§ **Exercise instructions**: Copy out the lines of the records below, and only those lines, from the one with "nilpotent normal thickening and over every" through the one with "even on the normal thickening and after every", exactly as they appear.

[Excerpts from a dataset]
== Segment start ==
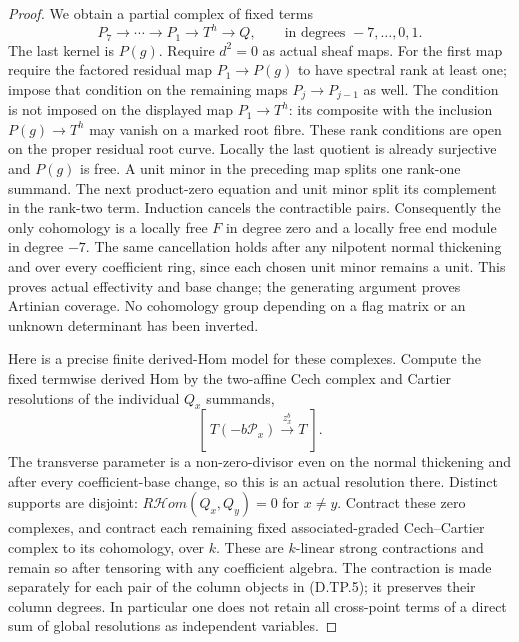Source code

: \begin{proof}
We obtain a partial complex of fixed terms
\[
 P_7\longrightarrow\cdots\longrightarrow P_1
            \longrightarrow T^h\longrightarrow Q,
 \qquad\text{in degrees }-7,\ldots,0,1.             \tag{D.TP.5}
\]
The last kernel is $P(g)$. Require $d^2=0$
as actual sheaf maps. For the first map
require the factored residual map
$P_1\to P(g)$ to have spectral rank at
least one; impose that condition on the
remaining maps $P_j\to P_{j-1}$ as well.
The condition is not imposed on the
displayed map $P_1\to T^h$: its composite
with the inclusion $P(g)\to T^h$ may
vanish on a marked root fibre. These rank
conditions are open on the proper residual
root curve. Locally the last quotient is
already surjective and $P(g)$ is free.
A unit minor in the preceding map splits
one rank-one summand. The next product-zero
equation and unit minor split its complement
in the rank-two term. Induction cancels the
contractible pairs. Consequently the only
cohomology is a locally free $F$ in degree
zero and a locally free end module in degree
$-7$. The same cancellation holds after any
nilpotent normal thickening and over every
coefficient ring, since each chosen unit
minor remains a unit. This proves actual
effectivity and base change; the generating
argument proves Artinian coverage. No
cohomology group depending on a flag matrix
or an unknown determinant has been inverted.

Here is a precise finite derived-Hom model for
these complexes. Compute the fixed termwise derived
Hom by the two-affine Cech complex and Cartier
resolutions of the individual $Q_x$ summands,
\[
       [\ T(-b\mathcal P_x)\xrightarrow{z_x^b}T\ ].
                                                        \tag{D.TP.6}
\]
The transverse parameter is a non-zero-divisor
even on the normal thickening and after every
coefficient-base change, so this is an actual
resolution there. Distinct supports are disjoint:
$R\mathcal Hom(Q_x,Q_y)=0$ for $x\ne y$.
Contract these zero complexes, and contract each
remaining fixed associated-graded Cech--Cartier
complex to its cohomology, over $k$. These are
$k$-linear strong contractions and remain so after
tensoring with any coefficient algebra.
The contraction is made separately for each pair
of the column objects in (D.TP.5); it preserves
their column degrees. In particular one does not
retain all cross-point terms of a direct sum of
global resolutions as independent variables.


\end{proof}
== Segment end ==
§ **Result of this exercise**:
nilpotent normal thickening and over every
coefficient ring, since each chosen unit
minor remains a unit. This proves actual
effectivity and base change; the generating
argument proves Artinian coverage. No
cohomology group depending on a flag matrix
or an unknown determinant has been inverted.

Here is a precise finite derived-Hom model for
these complexes. Compute the fixed termwise derived
Hom by the two-affine Cech complex and Cartier
resolutions of the individual $Q_x$ summands,
\[
       [\ T(-b\mathcal P_x)\xrightarrow{z_x^b}T\ ].
                                                        \tag{D.TP.6}
\]
The transverse parameter is a non-zero-divisor
even on the normal thickening and after every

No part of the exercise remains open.